• **Work instructions**: Each line of the listing where "frac" appears should be reported.
# # # # # # #
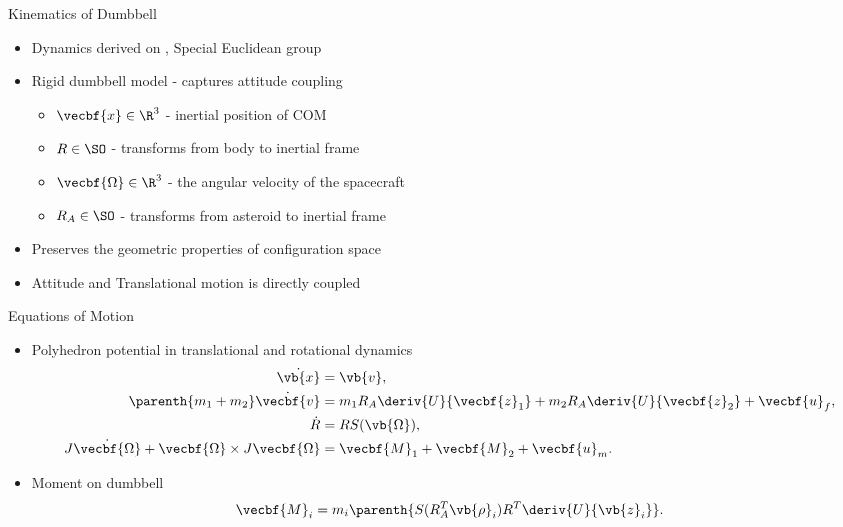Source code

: \documentclass[11pt,professionalfonts]{beamer}
\begin{document}
\begin{frame}{Kinematics of Dumbbell}
    \begin{itemize}
        \item Dynamics derived on \SE, Special Euclidean group
        \item Rigid dumbbell model - captures attitude coupling
        \pause
        \begin{itemize}
            \item \( \vecbf{x} \in \R^3 \) - inertial position of COM
            \item \( R \in \SO\) - transforms from body to inertial frame
            \item \( \vecbf{\Omega} \in \R^3 \) - the angular velocity of the spacecraft 
            \item \( R_A \in \SO \) - transforms from asteroid to inertial frame
        \end{itemize}    
        \pause
    \item Preserves the geometric properties of configuration space
    \item Attitude and Translational motion is directly coupled
\end{itemize}

\end{frame}

\begin{frame}{Equations of Motion}

    \begin{itemize}
        \item Polyhedron potential in translational and rotational dynamics
        \begin{align*}
            \dot{\vb{x}} &= \vb{v}, \\
            \parenth{m_1 + m_2} \dot{\vecbf{v}} &= m_1 R_A \deriv{U}{\vecbf{z}_1} + m_2 R_A \deriv{U}{\vecbf{z}_2} + \vecbf{u}_f, \\
            \dot{R} &= R S(\vb{\Omega}) , \\
            J \dot{\vecbf{\Omega}} + \vecbf{\Omega} \times J \vecbf{\Omega} &= \vecbf{M}_1 + \vecbf{M}_2 + \vecbf{u}_m. 
        \end{align*}
    \item Moment on dumbbell
        \begin{align*}
            \vecbf{M}_i = m_i \parenth{S(R_A^T \vb{\rho}_i) R^T \deriv{U}{\vb{z}_i}}.
        \end{align*}
    \end{itemize}
\end{frame}
\end{document}
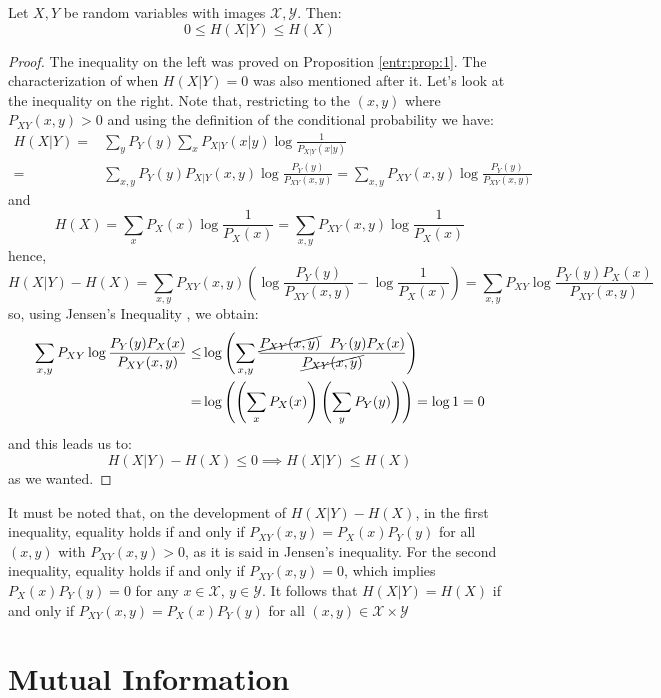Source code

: \begin{nprop}\label{entr:prop:2}
Let $X,Y$ be random variables with images $\mathcal X, \mathcal Y$. Then:
$$
0 \leq H(X|Y) \leq H(X)
$$
\end{nprop}
\begin{proof}

The inequality on the left was proved on Proposition \ref{entr:prop:1}. The characterization of when $H(X|Y) = 0$ was also mentioned after it.  Let's look at the inequality on the right. Note that, restricting to the $(x,y)$ where $P_{XY}(x,y) > 0$ and using the definition of the conditional probability we have:
\begin{align*}
H(X|Y) = & \sum_y P_Y(y) \sum_x P_{X|Y}(x|y)\log \frac{1}{P_{X|Y}(x|y)}\\ = & \sum_{x,y} P_Y(y) P_{X|Y}(x,y) \log \frac{P_Y(y)}{P_{XY}(x,y)} = \sum_{x,y} P_{XY}(x,y)\log \frac{P_Y(y)}{P_{XY}(x,y)} 
\end{align*}
and 
$$
H(X) = \sum_x P_X(x) \log \frac{1}{P_X(x)} = \sum_{x,y}P_{XY}(x,y) \log \frac{1}{P_X(x)}
$$
hence,
$$
H(X|Y) - H(X) = \sum_{x,y}P_{XY}(x,y) \left( \log \frac{P_Y(y)}{P_{XY}(x,y)} - \log \frac{1}{P_X(x)}\right) = \sum_{x,y}P_{XY}\log \frac{P_Y(y)P_X(x)}{P_{XY}(x,y)}
$$
so, using Jensen's Inequality , we obtain:
\begin{align*}
\sum_{x,y}P_{XY}\log \frac{P_Y(y)P_X(x)}{P_{XY}(x,y)} \leq & \log \left( \sum_{x,y}\frac{ \cancel{P_{XY}(x,y)} \ \  P_Y(y) P_X(x)}{\cancel{P_{XY}(x,y)}} \right) \\ = & \log\left( \left( \sum_x P_X(x) \right) \left(\sum_y P_Y(y)\right)\right) = \log 1 = 0
\end{align*}
and this leads us to:
$$
H(X|Y) - H(X) \leq 0 \implies H(X|Y) \leq H(X)
$$
as we wanted.
\end{proof}

It must be noted that, on the development of $H(X|Y) - H(X)$, in the first inequality, equality holds if and only if $P_{XY}(x,y) = P_X(x) P_Y(y)$ for all $(x,y)$ with $P_{XY} (x,y) > 0$, as it is said in Jensen's inequality. For the second inequality, equality holds if and only if $P_{XY}(x,y) = 0$, which implies $P_X(x)P_Y(y) = 0$ for any $x\in \mathcal X$, $y \in \mathcal Y$. It follows that $H(X|Y) = H(X)$ if and only if $P_{XY}(x,y) = P_X(x)P_Y(y)$ for all $(x,y) \in \mathcal X \times \mathcal Y$

\section{Mutual Information}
# # # # # # #
• **The completed task**:
H(X|Y) = & \sum_y P_Y(y) \sum_x P_{X|Y}(x|y)\log \frac{1}{P_{X|Y}(x|y)}\\ = & \sum_{x,y} P_Y(y) P_{X|Y}(x,y) \log \frac{P_Y(y)}{P_{XY}(x,y)} = \sum_{x,y} P_{XY}(x,y)\log \frac{P_Y(y)}{P_{XY}(x,y)} 
H(X) = \sum_x P_X(x) \log \frac{1}{P_X(x)} = \sum_{x,y}P_{XY}(x,y) \log \frac{1}{P_X(x)}
H(X|Y) - H(X) = \sum_{x,y}P_{XY}(x,y) \left( \log \frac{P_Y(y)}{P_{XY}(x,y)} - \log \frac{1}{P_X(x)}\right) = \sum_{x,y}P_{XY}\log \frac{P_Y(y)P_X(x)}{P_{XY}(x,y)}
\sum_{x,y}P_{XY}\log \frac{P_Y(y)P_X(x)}{P_{XY}(x,y)} \leq & \log \left( \sum_{x,y}\frac{ \cancel{P_{XY}(x,y)} \ \  P_Y(y) P_X(x)}{\cancel{P_{XY}(x,y)}} \right) \\ = & \log\left( \left( \sum_x P_X(x) \right) \left(\sum_y P_Y(y)\right)\right) = \log 1 = 0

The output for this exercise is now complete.